*Data for this task:*

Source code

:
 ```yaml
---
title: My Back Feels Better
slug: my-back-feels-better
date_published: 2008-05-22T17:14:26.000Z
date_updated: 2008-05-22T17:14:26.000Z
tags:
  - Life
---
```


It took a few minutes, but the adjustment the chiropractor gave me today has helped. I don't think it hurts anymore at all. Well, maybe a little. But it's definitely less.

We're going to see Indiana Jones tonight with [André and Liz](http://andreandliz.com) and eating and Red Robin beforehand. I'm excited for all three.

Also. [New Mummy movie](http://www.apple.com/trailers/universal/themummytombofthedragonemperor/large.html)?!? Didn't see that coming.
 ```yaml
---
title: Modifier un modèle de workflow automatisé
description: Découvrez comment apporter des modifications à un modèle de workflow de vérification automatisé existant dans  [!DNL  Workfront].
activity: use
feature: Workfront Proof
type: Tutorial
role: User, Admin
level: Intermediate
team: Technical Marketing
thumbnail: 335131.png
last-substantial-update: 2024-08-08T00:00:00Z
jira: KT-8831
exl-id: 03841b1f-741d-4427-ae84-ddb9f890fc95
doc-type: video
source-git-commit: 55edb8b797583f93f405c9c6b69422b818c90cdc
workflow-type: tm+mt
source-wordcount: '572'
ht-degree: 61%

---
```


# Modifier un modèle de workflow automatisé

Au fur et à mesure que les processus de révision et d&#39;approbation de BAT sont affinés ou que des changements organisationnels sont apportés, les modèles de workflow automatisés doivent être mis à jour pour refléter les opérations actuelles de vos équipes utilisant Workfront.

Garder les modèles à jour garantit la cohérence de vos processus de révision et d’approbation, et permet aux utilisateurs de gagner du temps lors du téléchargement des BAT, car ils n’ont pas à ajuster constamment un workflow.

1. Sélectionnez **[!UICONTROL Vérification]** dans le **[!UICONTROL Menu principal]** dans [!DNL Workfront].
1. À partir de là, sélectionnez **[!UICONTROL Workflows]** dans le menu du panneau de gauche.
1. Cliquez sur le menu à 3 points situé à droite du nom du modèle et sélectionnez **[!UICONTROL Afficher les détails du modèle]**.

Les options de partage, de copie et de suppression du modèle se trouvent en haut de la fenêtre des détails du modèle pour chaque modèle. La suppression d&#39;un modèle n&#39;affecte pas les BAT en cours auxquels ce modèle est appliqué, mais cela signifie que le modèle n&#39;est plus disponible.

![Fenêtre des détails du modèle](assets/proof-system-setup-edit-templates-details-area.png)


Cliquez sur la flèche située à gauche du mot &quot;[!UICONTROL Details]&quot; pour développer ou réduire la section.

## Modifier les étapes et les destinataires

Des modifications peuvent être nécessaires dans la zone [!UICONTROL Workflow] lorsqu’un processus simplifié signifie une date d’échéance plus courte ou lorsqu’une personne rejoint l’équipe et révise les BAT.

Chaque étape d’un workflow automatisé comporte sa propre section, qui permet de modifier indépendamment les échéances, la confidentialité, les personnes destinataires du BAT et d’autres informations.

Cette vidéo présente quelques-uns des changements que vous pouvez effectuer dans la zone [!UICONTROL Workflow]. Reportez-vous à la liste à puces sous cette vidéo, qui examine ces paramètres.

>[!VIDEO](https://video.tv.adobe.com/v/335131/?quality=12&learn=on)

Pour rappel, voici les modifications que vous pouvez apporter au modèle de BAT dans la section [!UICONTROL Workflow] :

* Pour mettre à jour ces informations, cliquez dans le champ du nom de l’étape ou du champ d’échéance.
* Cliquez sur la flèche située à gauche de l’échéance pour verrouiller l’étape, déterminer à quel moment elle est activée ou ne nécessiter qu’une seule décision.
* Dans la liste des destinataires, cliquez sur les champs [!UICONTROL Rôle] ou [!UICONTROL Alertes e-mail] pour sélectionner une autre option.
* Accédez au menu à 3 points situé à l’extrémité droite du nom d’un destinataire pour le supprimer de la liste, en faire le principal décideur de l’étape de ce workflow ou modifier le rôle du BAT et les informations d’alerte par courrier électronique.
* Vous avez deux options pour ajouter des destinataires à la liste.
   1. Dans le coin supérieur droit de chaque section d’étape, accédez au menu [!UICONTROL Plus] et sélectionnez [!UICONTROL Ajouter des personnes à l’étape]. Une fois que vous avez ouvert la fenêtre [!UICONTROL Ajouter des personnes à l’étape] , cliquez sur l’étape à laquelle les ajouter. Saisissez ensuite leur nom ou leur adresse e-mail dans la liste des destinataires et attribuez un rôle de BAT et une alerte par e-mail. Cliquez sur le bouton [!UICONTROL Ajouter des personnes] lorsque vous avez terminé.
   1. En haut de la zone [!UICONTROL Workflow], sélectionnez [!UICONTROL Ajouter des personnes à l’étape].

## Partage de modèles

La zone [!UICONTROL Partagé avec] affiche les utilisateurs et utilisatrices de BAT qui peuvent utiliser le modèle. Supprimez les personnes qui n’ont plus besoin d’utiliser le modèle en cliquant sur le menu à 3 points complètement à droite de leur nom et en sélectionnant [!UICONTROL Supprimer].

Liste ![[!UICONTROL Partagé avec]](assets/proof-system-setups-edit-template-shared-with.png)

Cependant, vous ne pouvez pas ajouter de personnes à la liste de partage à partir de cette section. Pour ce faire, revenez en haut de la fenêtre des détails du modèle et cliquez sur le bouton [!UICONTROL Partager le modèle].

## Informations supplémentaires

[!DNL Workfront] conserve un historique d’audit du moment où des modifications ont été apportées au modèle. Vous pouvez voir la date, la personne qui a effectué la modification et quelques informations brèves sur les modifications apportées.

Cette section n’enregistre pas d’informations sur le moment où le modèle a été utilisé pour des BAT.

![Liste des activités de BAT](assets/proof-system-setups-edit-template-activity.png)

*What is expected:*
After reading the data, retype all of it exactly as it reads.

*Final answer:*
Source code

:
 ```yaml
---
title: My Back Feels Better
slug: my-back-feels-better
date_published: 2008-05-22T17:14:26.000Z
date_updated: 2008-05-22T17:14:26.000Z
tags:
  - Life
---
```


It took a few minutes, but the adjustment the chiropractor gave me today has helped. I don't think it hurts anymore at all. Well, maybe a little. But it's definitely less.

We're going to see Indiana Jones tonight with [André and Liz](http://andreandliz.com) and eating and Red Robin beforehand. I'm excited for all three.

Also. [New Mummy movie](http://www.apple.com/trailers/universal/themummytombofthedragonemperor/large.html)?!? Didn't see that coming.
 ```yaml
---
title: Modifier un modèle de workflow automatisé
description: Découvrez comment apporter des modifications à un modèle de workflow de vérification automatisé existant dans  [!DNL  Workfront].
activity: use
feature: Workfront Proof
type: Tutorial
role: User, Admin
level: Intermediate
team: Technical Marketing
thumbnail: 335131.png
last-substantial-update: 2024-08-08T00:00:00Z
jira: KT-8831
exl-id: 03841b1f-741d-4427-ae84-ddb9f890fc95
doc-type: video
source-git-commit: 55edb8b797583f93f405c9c6b69422b818c90cdc
workflow-type: tm+mt
source-wordcount: '572'
ht-degree: 61%

---
```


# Modifier un modèle de workflow automatisé

Au fur et à mesure que les processus de révision et d&#39;approbation de BAT sont affinés ou que des changements organisationnels sont apportés, les modèles de workflow automatisés doivent être mis à jour pour refléter les opérations actuelles de vos équipes utilisant Workfront.

Garder les modèles à jour garantit la cohérence de vos processus de révision et d’approbation, et permet aux utilisateurs de gagner du temps lors du téléchargement des BAT, car ils n’ont pas à ajuster constamment un workflow.

1. Sélectionnez **[!UICONTROL Vérification]** dans le **[!UICONTROL Menu principal]** dans [!DNL Workfront].
1. À partir de là, sélectionnez **[!UICONTROL Workflows]** dans le menu du panneau de gauche.
1. Cliquez sur le menu à 3 points situé à droite du nom du modèle et sélectionnez **[!UICONTROL Afficher les détails du modèle]**.

Les options de partage, de copie et de suppression du modèle se trouvent en haut de la fenêtre des détails du modèle pour chaque modèle. La suppression d&#39;un modèle n&#39;affecte pas les BAT en cours auxquels ce modèle est appliqué, mais cela signifie que le modèle n&#39;est plus disponible.

![Fenêtre des détails du modèle](assets/proof-system-setup-edit-templates-details-area.png)


Cliquez sur la flèche située à gauche du mot &quot;[!UICONTROL Details]&quot; pour développer ou réduire la section.

## Modifier les étapes et les destinataires

Des modifications peuvent être nécessaires dans la zone [!UICONTROL Workflow] lorsqu’un processus simplifié signifie une date d’échéance plus courte ou lorsqu’une personne rejoint l’équipe et révise les BAT.

Chaque étape d’un workflow automatisé comporte sa propre section, qui permet de modifier indépendamment les échéances, la confidentialité, les personnes destinataires du BAT et d’autres informations.

Cette vidéo présente quelques-uns des changements que vous pouvez effectuer dans la zone [!UICONTROL Workflow]. Reportez-vous à la liste à puces sous cette vidéo, qui examine ces paramètres.

>[!VIDEO](https://video.tv.adobe.com/v/335131/?quality=12&learn=on)

Pour rappel, voici les modifications que vous pouvez apporter au modèle de BAT dans la section [!UICONTROL Workflow] :

* Pour mettre à jour ces informations, cliquez dans le champ du nom de l’étape ou du champ d’échéance.
* Cliquez sur la flèche située à gauche de l’échéance pour verrouiller l’étape, déterminer à quel moment elle est activée ou ne nécessiter qu’une seule décision.
* Dans la liste des destinataires, cliquez sur les champs [!UICONTROL Rôle] ou [!UICONTROL Alertes e-mail] pour sélectionner une autre option.
* Accédez au menu à 3 points situé à l’extrémité droite du nom d’un destinataire pour le supprimer de la liste, en faire le principal décideur de l’étape de ce workflow ou modifier le rôle du BAT et les informations d’alerte par courrier électronique.
* Vous avez deux options pour ajouter des destinataires à la liste.
   1. Dans le coin supérieur droit de chaque section d’étape, accédez au menu [!UICONTROL Plus] et sélectionnez [!UICONTROL Ajouter des personnes à l’étape]. Une fois que vous avez ouvert la fenêtre [!UICONTROL Ajouter des personnes à l’étape] , cliquez sur l’étape à laquelle les ajouter. Saisissez ensuite leur nom ou leur adresse e-mail dans la liste des destinataires et attribuez un rôle de BAT et une alerte par e-mail. Cliquez sur le bouton [!UICONTROL Ajouter des personnes] lorsque vous avez terminé.
   1. En haut de la zone [!UICONTROL Workflow], sélectionnez [!UICONTROL Ajouter des personnes à l’étape].

## Partage de modèles

La zone [!UICONTROL Partagé avec] affiche les utilisateurs et utilisatrices de BAT qui peuvent utiliser le modèle. Supprimez les personnes qui n’ont plus besoin d’utiliser le modèle en cliquant sur le menu à 3 points complètement à droite de leur nom et en sélectionnant [!UICONTROL Supprimer].

Liste ![[!UICONTROL Partagé avec]](assets/proof-system-setups-edit-template-shared-with.png)

Cependant, vous ne pouvez pas ajouter de personnes à la liste de partage à partir de cette section. Pour ce faire, revenez en haut de la fenêtre des détails du modèle et cliquez sur le bouton [!UICONTROL Partager le modèle].

## Informations supplémentaires

[!DNL Workfront] conserve un historique d’audit du moment où des modifications ont été apportées au modèle. Vous pouvez voir la date, la personne qui a effectué la modification et quelques informations brèves sur les modifications apportées.

Cette section n’enregistre pas d’informations sur le moment où le modèle a été utilisé pour des BAT.

![Liste des activités de BAT](assets/proof-system-setups-edit-template-activity.png)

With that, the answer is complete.